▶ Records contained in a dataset

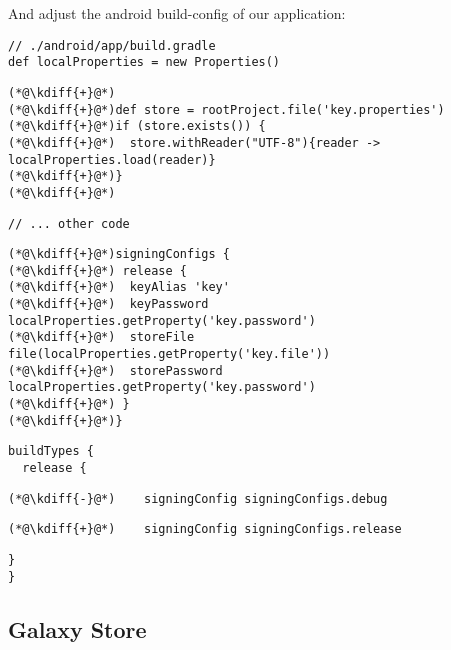 \noindent And adjust the android build-config of our application:\\

{
\xpretocmd{\lstlisting}{\vspace{-12pt}}{}{}
\begin{lstlisting}
// ./android/app/build.gradle
def localProperties = new Properties()
\end{lstlisting}
\begin{lstlisting}[firstnumber=3, backgroundcolor=\color{backgreen}]
(*@\kdiff{+}@*)
(*@\kdiff{+}@*)def store = rootProject.file('key.properties')
(*@\kdiff{+}@*)if (store.exists()) {
(*@\kdiff{+}@*)  store.withReader("UTF-8"){reader -> localProperties.load(reader)}
(*@\kdiff{+}@*)}
(*@\kdiff{+}@*)
\end{lstlisting}
\begin{lstlisting}[firstnumber=9]
// ... other code
\end{lstlisting}
\begin{lstlisting}[firstnumber=63, backgroundcolor=\color{backgreen}]
(*@\kdiff{+}@*)signingConfigs {
(*@\kdiff{+}@*) release {
(*@\kdiff{+}@*)  keyAlias 'key'
(*@\kdiff{+}@*)  keyPassword localProperties.getProperty('key.password')
(*@\kdiff{+}@*)  storeFile file(localProperties.getProperty('key.file'))
(*@\kdiff{+}@*)  storePassword localProperties.getProperty('key.password')
(*@\kdiff{+}@*) }
(*@\kdiff{+}@*)}
\end{lstlisting}
\begin{lstlisting}[firstnumber=71]
buildTypes {
  release {
\end{lstlisting}
\begin{lstlisting}[firstnumber=73, backgroundcolor=\color{backred}]
(*@\kdiff{-}@*)    signingConfig signingConfigs.debug
\end{lstlisting}
\begin{lstlisting}[firstnumber=73, backgroundcolor=\color{backgreen}]
(*@\kdiff{+}@*)    signingConfig signingConfigs.release
\end{lstlisting}
\begin{lstlisting}[firstnumber=74]
  }
}
\end{lstlisting}
}


\subsection{Galaxy Store}

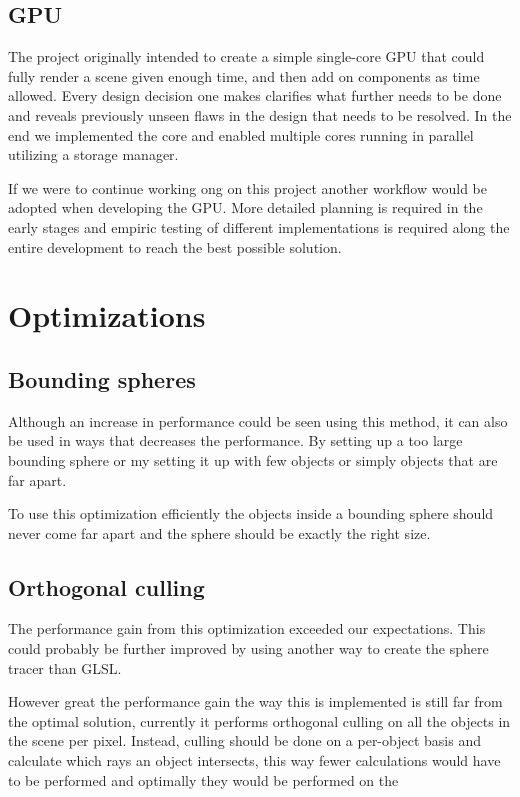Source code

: 		
		\subsection{GPU} 
		
			The project originally intended to create a simple single-core GPU
			that could fully render a scene given enough time, and then add on
			components as time allowed. Every design decision one makes clarifies what further needs to be done and reveals previously unseen flaws in the design that needs to be resolved. In the end we implemented the core and enabled multiple cores running in parallel utilizing a storage manager.  
			
            If we were to continue working ong on this project another workflow
            would be adopted when developing the GPU. More detailed planning is 
            required in the early stages and empiric testing of different 
            implementations is required along the entire development to reach
            the best possible solution.

	\section{Optimizations} \label{optimization}

		\subsection{Bounding spheres}
			
			Although an increase in performance could be seen using this
			method, it can also be used in ways that decreases the performance.
			By setting up a too large bounding sphere or my setting it up with
			few objects or simply objects that are far apart.

			To use this optimization efficiently the objects inside a bounding 
			sphere should never come far apart and the sphere should be exactly 
			the right size.

		\subsection{Orthogonal culling}

			The performance gain from this optimization exceeded our 
			expectations. This could probably be further improved by using
			another way to create the sphere tracer than GLSL. 

			However great the performance gain the way this is implemented
			is still far from the optimal solution, currently it performs orthogonal culling on all the objects in the scene per pixel. Instead,
            culling should be done on a per-object basis and calculate
            which rays an object intersects, this way fewer calculations would
            have to be performed and optimally they would be performed on the

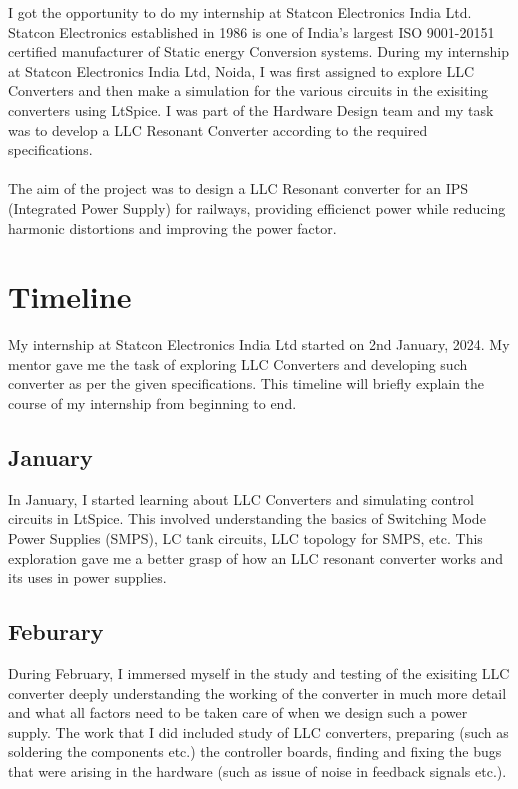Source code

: I got the opportunity to do my internship at Statcon Electronics India Ltd.
Statcon Electronics established in 1986 is one of India's largest ISO
9001-20151 certified manufacturer of Static energy Conversion systems. During my
internship at Statcon Electronics India Ltd, Noida, I was first assigned to
explore LLC Converters and then make a simulation for the various circuits in the 
exisiting converters using LtSpice. I was part of the Hardware Design team and
my task was to develop a LLC Resonant Converter according to the required specifications.\\
\\
The aim of the project was to design a LLC Resonant converter for an IPS (Integrated
Power Supply) for railways, providing efficienct power while reducing
harmonic distortions and improving the power factor.

\section{Timeline}
My internship at Statcon Electronics India Ltd started on 2nd January, 2024.
My mentor gave me the task of exploring LLC Converters and developing such
converter as per the given specifications. This timeline will briefly
explain the course of my internship from beginning to end.

\subsection{January}
In January, I started learning about LLC Converters and simulating control
circuits in LtSpice. This involved understanding the basics of Switching
Mode Power Supplies (SMPS), LC tank circuits, LLC topology for SMPS, etc.
This exploration gave me a better grasp of how an LLC resonant converter
works and its uses in power supplies.

\subsection{Feburary}
During February, I immersed myself in the study and testing of the exisiting
LLC converter deeply understanding the working of the converter in much more
detail and what all factors need to be taken care of when we design such a
power supply. The work that I did included study of LLC converters, 
preparing (such as soldering the components etc.) the controller boards, 
finding and fixing the bugs that were arising in the hardware (such as
issue of noise in feedback signals etc.).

▶ What is required
Hand back the data above exactly, with no images.

▶ Result
 \noindent And adjust the android build-config of our application:\\

{
\xpretocmd{\lstlisting}{\vspace{-12pt}}{}{}
\begin{lstlisting}
// ./android/app/build.gradle
def localProperties = new Properties()
\end{lstlisting}
\begin{lstlisting}[firstnumber=3, backgroundcolor=\color{backgreen}]
(*@\kdiff{+}@*)
(*@\kdiff{+}@*)def store = rootProject.file('key.properties')
(*@\kdiff{+}@*)if (store.exists()) {
(*@\kdiff{+}@*)  store.withReader("UTF-8"){reader -> localProperties.load(reader)}
(*@\kdiff{+}@*)}
(*@\kdiff{+}@*)
\end{lstlisting}
\begin{lstlisting}[firstnumber=9]
// ... other code
\end{lstlisting}
\begin{lstlisting}[firstnumber=63, backgroundcolor=\color{backgreen}]
(*@\kdiff{+}@*)signingConfigs {
(*@\kdiff{+}@*) release {
(*@\kdiff{+}@*)  keyAlias 'key'
(*@\kdiff{+}@*)  keyPassword localProperties.getProperty('key.password')
(*@\kdiff{+}@*)  storeFile file(localProperties.getProperty('key.file'))
(*@\kdiff{+}@*)  storePassword localProperties.getProperty('key.password')
(*@\kdiff{+}@*) }
(*@\kdiff{+}@*)}
\end{lstlisting}
\begin{lstlisting}[firstnumber=71]
buildTypes {
  release {
\end{lstlisting}
\begin{lstlisting}[firstnumber=73, backgroundcolor=\color{backred}]
(*@\kdiff{-}@*)    signingConfig signingConfigs.debug
\end{lstlisting}
\begin{lstlisting}[firstnumber=73, backgroundcolor=\color{backgreen}]
(*@\kdiff{+}@*)    signingConfig signingConfigs.release
\end{lstlisting}
\begin{lstlisting}[firstnumber=74]
  }
}
\end{lstlisting}
}


\subsection{Galaxy Store}

Source code

: 		
		\subsection{GPU} 
		
			The project originally intended to create a simple single-core GPU
			that could fully render a scene given enough time, and then add on
			components as time allowed. Every design decision one makes clarifies what further needs to be done and reveals previously unseen flaws in the design that needs to be resolved. In the end we implemented the core and enabled multiple cores running in parallel utilizing a storage manager.  
			
            If we were to continue working ong on this project another workflow
            would be adopted when developing the GPU. More detailed planning is 
            required in the early stages and empiric testing of different 
            implementations is required along the entire development to reach
            the best possible solution.

	\section{Optimizations} \label{optimization}

		\subsection{Bounding spheres}
			
			Although an increase in performance could be seen using this
			method, it can also be used in ways that decreases the performance.
			By setting up a too large bounding sphere or my setting it up with
			few objects or simply objects that are far apart.

			To use this optimization efficiently the objects inside a bounding 
			sphere should never come far apart and the sphere should be exactly 
			the right size.

		\subsection{Orthogonal culling}

			The performance gain from this optimization exceeded our 
			expectations. This could probably be further improved by using
			another way to create the sphere tracer than GLSL. 

			However great the performance gain the way this is implemented
			is still far from the optimal solution, currently it performs orthogonal culling on all the objects in the scene per pixel. Instead,
            culling should be done on a per-object basis and calculate
            which rays an object intersects, this way fewer calculations would
            have to be performed and optimally they would be performed on the

Source code

: I got the opportunity to do my internship at Statcon Electronics India Ltd.
Statcon Electronics established in 1986 is one of India's largest ISO
9001-20151 certified manufacturer of Static energy Conversion systems. During my
internship at Statcon Electronics India Ltd, Noida, I was first assigned to
explore LLC Converters and then make a simulation for the various circuits in the 
exisiting converters using LtSpice. I was part of the Hardware Design team and
my task was to develop a LLC Resonant Converter according to the required specifications.\\
\\
The aim of the project was to design a LLC Resonant converter for an IPS (Integrated
Power Supply) for railways, providing efficienct power while reducing
harmonic distortions and improving the power factor.

\section{Timeline}
My internship at Statcon Electronics India Ltd started on 2nd January, 2024.
My mentor gave me the task of exploring LLC Converters and developing such
converter as per the given specifications. This timeline will briefly
explain the course of my internship from beginning to end.

\subsection{January}
In January, I started learning about LLC Converters and simulating control
circuits in LtSpice. This involved understanding the basics of Switching
Mode Power Supplies (SMPS), LC tank circuits, LLC topology for SMPS, etc.
This exploration gave me a better grasp of how an LLC resonant converter
works and its uses in power supplies.

\subsection{Feburary}
During February, I immersed myself in the study and testing of the exisiting
LLC converter deeply understanding the working of the converter in much more
detail and what all factors need to be taken care of when we design such a
power supply. The work that I did included study of LLC converters, 
preparing (such as soldering the components etc.) the controller boards, 
finding and fixing the bugs that were arising in the hardware (such as
issue of noise in feedback signals etc.).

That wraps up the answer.